De opzet van het onderzoek
Dit onderzoek betrof volwassenen die al ervaring hadden met weerstandstraining, dus deelnemers die vertrouwd waren met oefeningen als squats, deadlifts en split squats. Er werden twee groepen gevormd: de ene groep trainde één keer per week, terwijl de andere groep maar liefst vier keer per week aan de slag ging. Voor beide groepen bleef het totale wekelijkse trainingsvolume gedurende acht weken hetzelfde.
Deze aanpak maakte het mogelijk om goed te kijken naar het effect van trainingsfrequentie op kracht, zonder dat andere factoren zoals volume of intensiteit een rol gingen spelen. Door te kiezen voor klassieke multi-joint oefeningen werd er echt ingezet op een praktische toename in kracht.
Uitkomsten en observaties
De resultaten spraken boekdelen: beide groepen boekten vooruitgang qua kracht, spiergrootte en sprongprestatie, maar de groep die vier keer per week trainde liet een bijzonder mooie stijging zien in de one-rep max squat. Opmerkelijk genoeg bleven de toename in spierdikte in de dij bij beide groepen qua omvang vergelijkbaar.
Vaker trainen bleek vooral goed uit de verf te komen voor het zenuwstelsel. Door regelmatig aan de slag te gaan, konden de deelnemers hun motorische patronen aanscherpen en hun techniek verfijnen.
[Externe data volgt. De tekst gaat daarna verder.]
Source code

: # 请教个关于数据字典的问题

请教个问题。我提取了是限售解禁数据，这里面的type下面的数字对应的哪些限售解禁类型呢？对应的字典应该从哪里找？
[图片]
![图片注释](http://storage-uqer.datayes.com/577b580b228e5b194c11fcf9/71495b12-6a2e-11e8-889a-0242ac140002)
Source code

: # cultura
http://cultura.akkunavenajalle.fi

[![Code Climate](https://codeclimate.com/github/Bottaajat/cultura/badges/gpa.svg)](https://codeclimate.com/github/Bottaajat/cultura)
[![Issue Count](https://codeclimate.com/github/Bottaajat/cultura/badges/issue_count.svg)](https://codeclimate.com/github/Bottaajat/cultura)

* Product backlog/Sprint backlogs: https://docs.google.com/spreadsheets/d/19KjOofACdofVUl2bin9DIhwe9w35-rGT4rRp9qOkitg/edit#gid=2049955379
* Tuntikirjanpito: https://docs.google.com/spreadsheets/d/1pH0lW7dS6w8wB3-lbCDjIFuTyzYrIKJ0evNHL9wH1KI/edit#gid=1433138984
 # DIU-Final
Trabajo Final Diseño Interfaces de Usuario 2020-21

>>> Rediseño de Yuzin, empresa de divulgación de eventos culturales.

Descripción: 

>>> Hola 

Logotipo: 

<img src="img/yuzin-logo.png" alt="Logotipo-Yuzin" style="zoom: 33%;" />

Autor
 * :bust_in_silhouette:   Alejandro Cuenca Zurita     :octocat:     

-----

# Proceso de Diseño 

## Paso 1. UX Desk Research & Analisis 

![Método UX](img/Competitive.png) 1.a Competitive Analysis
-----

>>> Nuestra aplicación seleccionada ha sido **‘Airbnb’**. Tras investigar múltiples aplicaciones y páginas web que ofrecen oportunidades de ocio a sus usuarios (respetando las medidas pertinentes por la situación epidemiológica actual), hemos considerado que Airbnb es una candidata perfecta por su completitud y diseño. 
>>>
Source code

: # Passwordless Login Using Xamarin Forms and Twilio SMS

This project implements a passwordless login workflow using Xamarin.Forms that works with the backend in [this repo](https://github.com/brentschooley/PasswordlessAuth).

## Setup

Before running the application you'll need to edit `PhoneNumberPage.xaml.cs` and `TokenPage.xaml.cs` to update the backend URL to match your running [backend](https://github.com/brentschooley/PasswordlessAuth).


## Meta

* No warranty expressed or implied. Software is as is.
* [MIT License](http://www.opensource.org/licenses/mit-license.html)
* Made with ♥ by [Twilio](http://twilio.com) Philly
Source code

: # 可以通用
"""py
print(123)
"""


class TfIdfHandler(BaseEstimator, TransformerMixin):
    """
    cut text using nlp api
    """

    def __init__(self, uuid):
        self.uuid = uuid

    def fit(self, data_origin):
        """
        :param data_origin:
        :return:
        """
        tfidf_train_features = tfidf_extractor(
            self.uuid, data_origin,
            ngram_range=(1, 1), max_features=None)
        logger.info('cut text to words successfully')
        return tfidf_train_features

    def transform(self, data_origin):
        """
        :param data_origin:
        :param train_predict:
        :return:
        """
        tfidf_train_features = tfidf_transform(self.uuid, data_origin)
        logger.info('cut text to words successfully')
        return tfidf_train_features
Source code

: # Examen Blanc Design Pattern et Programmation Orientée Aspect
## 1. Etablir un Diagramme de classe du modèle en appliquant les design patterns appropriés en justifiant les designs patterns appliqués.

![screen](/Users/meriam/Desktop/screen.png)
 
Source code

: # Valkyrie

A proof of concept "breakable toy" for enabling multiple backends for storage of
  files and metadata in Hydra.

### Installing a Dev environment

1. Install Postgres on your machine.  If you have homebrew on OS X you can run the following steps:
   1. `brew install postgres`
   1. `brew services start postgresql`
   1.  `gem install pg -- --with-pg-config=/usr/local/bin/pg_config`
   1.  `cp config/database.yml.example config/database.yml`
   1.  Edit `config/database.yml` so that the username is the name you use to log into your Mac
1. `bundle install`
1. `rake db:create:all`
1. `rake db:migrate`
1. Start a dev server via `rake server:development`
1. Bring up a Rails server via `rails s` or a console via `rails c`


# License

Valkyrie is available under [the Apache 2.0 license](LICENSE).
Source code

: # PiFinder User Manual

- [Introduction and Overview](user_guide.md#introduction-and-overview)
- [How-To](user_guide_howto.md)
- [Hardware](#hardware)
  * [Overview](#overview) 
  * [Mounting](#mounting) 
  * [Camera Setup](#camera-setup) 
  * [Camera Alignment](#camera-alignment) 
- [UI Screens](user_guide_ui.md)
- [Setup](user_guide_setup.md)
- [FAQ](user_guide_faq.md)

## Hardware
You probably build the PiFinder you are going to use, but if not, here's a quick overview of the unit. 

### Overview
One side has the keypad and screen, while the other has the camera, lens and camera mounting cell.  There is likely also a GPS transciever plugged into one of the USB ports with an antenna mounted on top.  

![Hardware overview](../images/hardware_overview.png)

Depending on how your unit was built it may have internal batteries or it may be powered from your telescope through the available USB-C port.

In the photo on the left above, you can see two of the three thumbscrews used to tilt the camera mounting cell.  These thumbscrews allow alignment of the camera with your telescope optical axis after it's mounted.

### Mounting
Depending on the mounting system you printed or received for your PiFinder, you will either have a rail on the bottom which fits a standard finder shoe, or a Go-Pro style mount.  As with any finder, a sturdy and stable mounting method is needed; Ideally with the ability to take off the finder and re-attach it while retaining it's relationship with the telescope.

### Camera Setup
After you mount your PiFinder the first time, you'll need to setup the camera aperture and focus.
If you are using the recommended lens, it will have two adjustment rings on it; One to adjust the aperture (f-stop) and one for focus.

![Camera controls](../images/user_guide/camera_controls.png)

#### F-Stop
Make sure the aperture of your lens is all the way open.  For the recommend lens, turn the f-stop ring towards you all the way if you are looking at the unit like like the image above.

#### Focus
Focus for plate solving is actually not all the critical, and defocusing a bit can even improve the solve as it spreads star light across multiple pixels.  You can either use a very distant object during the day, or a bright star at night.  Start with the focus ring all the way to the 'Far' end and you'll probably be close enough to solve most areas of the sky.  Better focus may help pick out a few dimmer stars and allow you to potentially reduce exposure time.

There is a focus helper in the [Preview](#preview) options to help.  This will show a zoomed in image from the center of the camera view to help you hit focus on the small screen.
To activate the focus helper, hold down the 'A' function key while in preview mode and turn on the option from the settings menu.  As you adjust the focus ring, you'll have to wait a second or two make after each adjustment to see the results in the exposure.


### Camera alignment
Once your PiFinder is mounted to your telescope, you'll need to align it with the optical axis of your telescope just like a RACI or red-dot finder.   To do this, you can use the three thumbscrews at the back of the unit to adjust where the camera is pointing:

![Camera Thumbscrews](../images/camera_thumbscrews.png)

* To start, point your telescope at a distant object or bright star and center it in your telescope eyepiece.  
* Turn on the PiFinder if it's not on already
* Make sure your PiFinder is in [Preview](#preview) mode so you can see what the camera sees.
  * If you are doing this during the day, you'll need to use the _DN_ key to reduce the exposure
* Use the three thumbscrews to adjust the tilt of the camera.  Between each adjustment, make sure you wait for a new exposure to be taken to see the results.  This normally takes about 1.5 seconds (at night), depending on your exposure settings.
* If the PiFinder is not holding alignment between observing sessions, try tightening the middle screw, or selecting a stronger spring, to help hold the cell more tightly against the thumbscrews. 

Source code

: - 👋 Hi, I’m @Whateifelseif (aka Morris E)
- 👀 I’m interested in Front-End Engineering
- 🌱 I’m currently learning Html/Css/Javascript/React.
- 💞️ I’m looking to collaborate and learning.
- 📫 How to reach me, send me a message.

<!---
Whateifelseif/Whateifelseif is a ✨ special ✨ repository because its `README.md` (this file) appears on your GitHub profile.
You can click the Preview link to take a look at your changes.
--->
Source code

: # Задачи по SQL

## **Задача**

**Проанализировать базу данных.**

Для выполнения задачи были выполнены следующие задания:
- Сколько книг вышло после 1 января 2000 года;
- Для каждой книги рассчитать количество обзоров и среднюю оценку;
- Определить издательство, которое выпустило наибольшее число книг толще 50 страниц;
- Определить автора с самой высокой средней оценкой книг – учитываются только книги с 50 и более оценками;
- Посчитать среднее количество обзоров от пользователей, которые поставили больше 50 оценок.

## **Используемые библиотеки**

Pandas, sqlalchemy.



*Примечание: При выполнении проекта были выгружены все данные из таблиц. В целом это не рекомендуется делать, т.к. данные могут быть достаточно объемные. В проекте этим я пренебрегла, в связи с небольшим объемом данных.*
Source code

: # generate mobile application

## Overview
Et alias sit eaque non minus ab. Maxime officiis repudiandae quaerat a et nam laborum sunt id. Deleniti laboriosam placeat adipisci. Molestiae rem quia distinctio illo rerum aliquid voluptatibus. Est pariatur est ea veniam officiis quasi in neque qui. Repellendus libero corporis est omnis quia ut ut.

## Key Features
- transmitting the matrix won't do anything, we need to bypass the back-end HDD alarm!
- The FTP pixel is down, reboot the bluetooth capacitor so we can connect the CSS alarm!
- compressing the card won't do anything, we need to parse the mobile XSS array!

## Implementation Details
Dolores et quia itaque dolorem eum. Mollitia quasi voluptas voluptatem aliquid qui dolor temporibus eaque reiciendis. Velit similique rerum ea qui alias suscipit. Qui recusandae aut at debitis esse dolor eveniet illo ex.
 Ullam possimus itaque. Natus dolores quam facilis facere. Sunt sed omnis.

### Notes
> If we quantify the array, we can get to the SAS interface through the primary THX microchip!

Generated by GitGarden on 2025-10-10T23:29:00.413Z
Dit zorgde ervoor dat ze tussen de sessies beter herstelden en elke training met hernieuwde energie ingingen.
Pluspunten van meer trainingssessies
Omdat het totale trainingsvolume voor beide groepen gelijk bleef, wordt duidelijk dat de krachtverbetering vooral kwam door frequenter oefenen, niet doordat er meer herhalingen werden uitgevoerd. Multi-joint oefeningen zoals squats leveren hier veel op, omdat ze zowel vaardigheid als een efficiënte werking van het zenuwstelsel vereisen.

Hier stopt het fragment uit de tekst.